START Material for the task

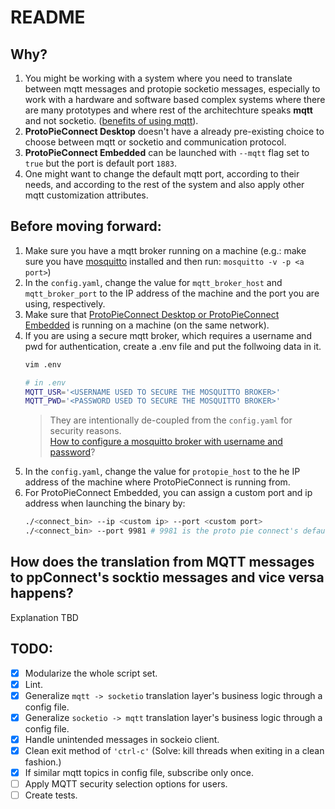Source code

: # README

## Why?

1. You might be working with a system where you need to translate between mqtt messages and protopie socketio messages, especially to work with a hardware and software based complex systems where there are many prototypes and where rest of the architechture speaks **mqtt** and not socketio. ([benefits of using mqtt](https://www.neovasolutions.com/2020/07/03/what-is-mqtt-protocol-and-how-does-it-work/)).
2. **ProtoPieConnect Desktop** doesn't have a already pre-existing choice to choose between mqtt or socketio and communication protocol.
3. **ProtoPieConnect Embedded** can be launched with `--mqtt` flag set to `true` but the port is default port `1883`.
4. One might want to change the default mqtt port, according to their needs, and according to the rest of the system and also apply other mqtt customization attributes.

## Before moving forward:

1. Make sure you have a mqtt broker running on a machine (e.g.: make sure you have [mosquitto](https://mosquitto.org/download/) installed and then run: `mosquitto -v -p <a port>`)
2. In the `config.yaml`, change the value for `mqtt_broker_host` and `mqtt_broker_port` to the IP address of the machine and the port you are using, respectively.
3. Make sure that [ProtoPieConnect Desktop or ProtoPieConnect Embedded](https://protopie.notion.site/Desktop-vs-Embedded-6f1de40dc2e644df9f85dc3bad81367c) is running on a machine (on the same network).
4. If you are using a secure mqtt broker, which requires a username and pwd for authentication, create a .env file and put the follwoing data in it.
    ```bash
    vim .env

    # in .env
    MQTT_USR='<USERNAME USED TO SECURE THE MOSQUITTO BROKER>'
    MQTT_PWD='<PASSWORD USED TO SECURE THE MOSQUITTO BROKER>'
    ```
    > They are intentionally de-coupled from the `config.yaml` for security reasons. <br> 
    [How to configure a mosquitto broker with username and password](https://gist.github.com/dattasaurabh82/c175aa913345cca64db55cb6983aebb9)?
5. In the `config.yaml`, change the value for `protopie_host` to the he IP address of the machine where ProtoPieConnect is running from.
6. For ProtoPieConnect Embedded, you can assign a custom port and ip address when launching the binary by:
   ```bash
   ./<connect_bin> --ip <custom ip> --port <custom port>
   ./<connect_bin> --port 9981 # 9981 is the proto pie connect's default port used through out the system. 
   ```

## How does the translation from MQTT messages to ppConnect's socktio messages and vice versa happens?

Explanation TBD

## TODO:

- [x] Modularize the whole script set.
- [x] Lint.
- [x] Generalize `mqtt -> socketio` translation layer's business logic through a config file.
- [x] Generalize `socketio -> mqtt` translation layer's business logic through a config file.
- [x] Handle unintended messages in sockeio client.
- [x] Clean exit method of `'ctrl-c'` (Solve: kill threads when exiting in a clean fashion.)
- [x] If similar mqtt topics in config file, subscribe only once.
- [ ] Apply MQTT security selection options for users.
- [ ] Create tests.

END Material for the task

What to produce -
What lines in the entries above include the string "rest"? Return each one.

Solution to the exercise -
1. You might be working with a system where you need to translate between mqtt messages and protopie socketio messages, especially to work with a hardware and software based complex systems where there are many prototypes and where rest of the architechture speaks **mqtt** and not socketio. ([benefits of using mqtt](https://www.neovasolutions.com/2020/07/03/what-is-mqtt-protocol-and-how-does-it-work/)).
4. One might want to change the default mqtt port, according to their needs, and according to the rest of the system and also apply other mqtt customization attributes.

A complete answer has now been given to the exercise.